On 2/15/2011 1:23 PM, Alex wrote:
Hi,

I have a sender that is trying to send mail to one of our recipients,
but it is being rejected because it is a message/partial content type:

/^Content-(Disposition|Type):\s+.*?message\/partial\b/  REJECT

I pulled this from the jimsun antispam page. Is this still necessary?

If so, how would I go about creating an exception for this specific
sender? This file is defined in my mime_header_checks file. Perhaps I
can create an entry in my regular header checks file that exempts this
user from further checks?

I guess this is really a question about the ordering of how the checks
are done and how to construct such a rule to authorize this user to
send otherwise unauthorized content.

Thanks,
Alex

You can't make exceptions for header_checks, all mail is checked. If a rule causes problems, your choices are to live with it, remove the rule, or change the rule to HOLD for manual intervention.

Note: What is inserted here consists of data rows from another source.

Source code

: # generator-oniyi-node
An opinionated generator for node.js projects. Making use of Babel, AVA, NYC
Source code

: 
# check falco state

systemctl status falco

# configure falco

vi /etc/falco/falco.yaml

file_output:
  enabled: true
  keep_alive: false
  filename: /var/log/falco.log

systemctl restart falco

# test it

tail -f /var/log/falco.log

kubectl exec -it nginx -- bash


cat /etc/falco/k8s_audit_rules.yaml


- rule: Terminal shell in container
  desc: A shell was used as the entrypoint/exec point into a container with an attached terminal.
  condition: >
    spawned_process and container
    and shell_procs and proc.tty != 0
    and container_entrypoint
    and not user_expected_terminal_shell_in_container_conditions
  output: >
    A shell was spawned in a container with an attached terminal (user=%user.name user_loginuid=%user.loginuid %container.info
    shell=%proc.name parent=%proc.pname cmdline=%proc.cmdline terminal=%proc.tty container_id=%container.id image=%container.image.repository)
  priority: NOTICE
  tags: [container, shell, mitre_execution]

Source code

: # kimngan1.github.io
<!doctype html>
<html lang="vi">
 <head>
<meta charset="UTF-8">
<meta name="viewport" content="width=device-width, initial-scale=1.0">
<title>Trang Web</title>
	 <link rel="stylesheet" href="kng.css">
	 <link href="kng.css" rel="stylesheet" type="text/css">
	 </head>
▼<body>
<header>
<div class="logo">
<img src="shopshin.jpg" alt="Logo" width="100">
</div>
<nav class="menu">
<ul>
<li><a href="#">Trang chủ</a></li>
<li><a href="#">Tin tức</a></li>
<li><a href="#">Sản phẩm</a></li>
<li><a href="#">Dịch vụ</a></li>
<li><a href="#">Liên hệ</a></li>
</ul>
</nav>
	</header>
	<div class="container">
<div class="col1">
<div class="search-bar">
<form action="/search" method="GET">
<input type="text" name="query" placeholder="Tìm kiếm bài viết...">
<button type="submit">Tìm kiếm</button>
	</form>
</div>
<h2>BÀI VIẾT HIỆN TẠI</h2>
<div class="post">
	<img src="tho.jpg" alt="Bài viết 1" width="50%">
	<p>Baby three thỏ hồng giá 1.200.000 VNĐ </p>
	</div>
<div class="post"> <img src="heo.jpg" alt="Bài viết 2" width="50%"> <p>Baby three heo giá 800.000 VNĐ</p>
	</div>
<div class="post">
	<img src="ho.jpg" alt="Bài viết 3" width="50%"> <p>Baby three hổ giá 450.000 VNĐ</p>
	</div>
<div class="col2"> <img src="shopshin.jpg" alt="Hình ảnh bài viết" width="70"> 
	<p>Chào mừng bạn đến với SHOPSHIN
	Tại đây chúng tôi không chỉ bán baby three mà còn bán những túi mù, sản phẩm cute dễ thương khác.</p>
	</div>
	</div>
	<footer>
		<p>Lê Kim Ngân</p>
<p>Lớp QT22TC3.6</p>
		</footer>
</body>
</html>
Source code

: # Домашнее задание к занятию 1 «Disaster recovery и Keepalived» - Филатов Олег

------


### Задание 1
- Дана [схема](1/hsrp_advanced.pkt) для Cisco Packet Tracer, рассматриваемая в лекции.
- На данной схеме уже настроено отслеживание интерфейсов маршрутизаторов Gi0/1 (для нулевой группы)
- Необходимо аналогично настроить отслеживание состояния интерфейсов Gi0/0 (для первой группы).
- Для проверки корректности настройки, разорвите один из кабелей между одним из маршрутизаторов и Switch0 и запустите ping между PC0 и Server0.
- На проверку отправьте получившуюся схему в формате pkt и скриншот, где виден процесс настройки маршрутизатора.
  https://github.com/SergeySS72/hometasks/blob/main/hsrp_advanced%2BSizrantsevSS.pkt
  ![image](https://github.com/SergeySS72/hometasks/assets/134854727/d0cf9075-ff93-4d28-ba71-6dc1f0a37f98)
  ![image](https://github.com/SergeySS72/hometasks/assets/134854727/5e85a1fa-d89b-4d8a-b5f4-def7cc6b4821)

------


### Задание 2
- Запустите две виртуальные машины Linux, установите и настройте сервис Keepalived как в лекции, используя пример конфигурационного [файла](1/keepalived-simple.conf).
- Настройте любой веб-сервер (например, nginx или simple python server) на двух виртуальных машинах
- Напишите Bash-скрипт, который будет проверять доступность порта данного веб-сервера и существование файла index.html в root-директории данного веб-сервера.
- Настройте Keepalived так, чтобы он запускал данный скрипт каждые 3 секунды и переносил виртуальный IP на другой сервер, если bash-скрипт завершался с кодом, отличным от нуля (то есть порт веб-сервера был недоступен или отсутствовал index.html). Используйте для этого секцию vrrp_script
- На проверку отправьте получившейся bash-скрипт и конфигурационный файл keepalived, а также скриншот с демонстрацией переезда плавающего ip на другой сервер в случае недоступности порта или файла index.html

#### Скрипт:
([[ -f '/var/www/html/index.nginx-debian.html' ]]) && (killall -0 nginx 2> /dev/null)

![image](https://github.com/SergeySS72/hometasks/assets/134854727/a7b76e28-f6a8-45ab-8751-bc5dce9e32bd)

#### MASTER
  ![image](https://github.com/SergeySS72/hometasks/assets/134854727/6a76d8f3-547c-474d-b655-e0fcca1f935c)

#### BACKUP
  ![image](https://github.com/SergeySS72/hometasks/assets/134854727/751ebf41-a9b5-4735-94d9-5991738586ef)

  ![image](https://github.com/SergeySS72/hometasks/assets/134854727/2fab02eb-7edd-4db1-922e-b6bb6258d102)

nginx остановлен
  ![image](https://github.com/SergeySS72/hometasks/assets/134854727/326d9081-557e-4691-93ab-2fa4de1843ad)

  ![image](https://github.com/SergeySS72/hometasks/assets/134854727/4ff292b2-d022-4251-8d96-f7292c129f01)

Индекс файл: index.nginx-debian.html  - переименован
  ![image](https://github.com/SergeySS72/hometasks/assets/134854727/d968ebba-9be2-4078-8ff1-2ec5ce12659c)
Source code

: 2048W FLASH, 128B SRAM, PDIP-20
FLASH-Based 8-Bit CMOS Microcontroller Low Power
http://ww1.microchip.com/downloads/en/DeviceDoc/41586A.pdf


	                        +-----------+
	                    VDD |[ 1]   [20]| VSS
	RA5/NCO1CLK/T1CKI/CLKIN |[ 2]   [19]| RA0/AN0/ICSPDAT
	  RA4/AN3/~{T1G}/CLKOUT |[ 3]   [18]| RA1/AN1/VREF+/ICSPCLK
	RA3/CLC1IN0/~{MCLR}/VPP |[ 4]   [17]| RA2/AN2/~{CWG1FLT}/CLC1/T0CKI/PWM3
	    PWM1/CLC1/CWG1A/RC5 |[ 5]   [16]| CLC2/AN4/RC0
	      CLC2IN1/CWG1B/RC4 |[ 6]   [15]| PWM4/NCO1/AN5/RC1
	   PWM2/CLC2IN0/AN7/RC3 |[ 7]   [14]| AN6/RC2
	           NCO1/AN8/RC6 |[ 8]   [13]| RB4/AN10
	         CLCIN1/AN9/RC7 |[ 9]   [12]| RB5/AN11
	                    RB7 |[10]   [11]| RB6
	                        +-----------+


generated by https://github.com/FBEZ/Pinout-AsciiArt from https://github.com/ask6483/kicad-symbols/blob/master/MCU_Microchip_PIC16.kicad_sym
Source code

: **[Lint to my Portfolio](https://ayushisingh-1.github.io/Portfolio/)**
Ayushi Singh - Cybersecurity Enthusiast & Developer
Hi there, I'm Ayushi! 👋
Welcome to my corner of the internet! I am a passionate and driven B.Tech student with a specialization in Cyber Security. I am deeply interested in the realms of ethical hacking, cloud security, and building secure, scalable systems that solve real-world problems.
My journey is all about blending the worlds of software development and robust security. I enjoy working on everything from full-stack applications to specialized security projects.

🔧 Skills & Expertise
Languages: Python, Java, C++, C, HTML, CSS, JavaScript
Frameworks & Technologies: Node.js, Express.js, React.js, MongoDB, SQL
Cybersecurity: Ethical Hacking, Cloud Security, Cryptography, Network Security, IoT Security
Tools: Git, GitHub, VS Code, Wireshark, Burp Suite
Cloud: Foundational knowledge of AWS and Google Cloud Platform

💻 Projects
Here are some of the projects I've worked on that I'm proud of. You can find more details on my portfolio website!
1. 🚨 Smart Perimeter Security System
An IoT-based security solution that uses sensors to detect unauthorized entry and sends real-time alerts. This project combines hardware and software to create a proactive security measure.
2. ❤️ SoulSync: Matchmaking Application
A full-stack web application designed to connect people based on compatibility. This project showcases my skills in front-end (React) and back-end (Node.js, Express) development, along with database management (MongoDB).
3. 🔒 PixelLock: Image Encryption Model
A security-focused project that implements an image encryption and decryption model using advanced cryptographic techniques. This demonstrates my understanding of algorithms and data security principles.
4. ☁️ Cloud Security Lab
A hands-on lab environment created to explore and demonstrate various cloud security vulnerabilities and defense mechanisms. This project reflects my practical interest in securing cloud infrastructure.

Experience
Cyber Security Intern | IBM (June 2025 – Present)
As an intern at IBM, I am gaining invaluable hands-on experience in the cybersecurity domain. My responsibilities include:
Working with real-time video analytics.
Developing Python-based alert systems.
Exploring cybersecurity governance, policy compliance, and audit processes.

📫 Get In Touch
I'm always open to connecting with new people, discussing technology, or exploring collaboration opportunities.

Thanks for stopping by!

message/partial is considered a potential security risk since it allows several fragments to be mailed separately and then be reassembled by the recipient's mail program. This fragmentation may allow unwanted content such as viruses to slip past gateway filters that only see the fragments and not the whole message. This isn't currently a major attack vector. I can't remember when the last message/partial, either legit or not, came through here.

If you want to allow this mail, either remove the rule or change it from REJECT to HOLD. Mail put in the HOLD queue can be listed with the "mailq" command, and will stay on hold until either released with "postsuper -H QUEUEID" or deleted with "postsuper -d QUEUEID".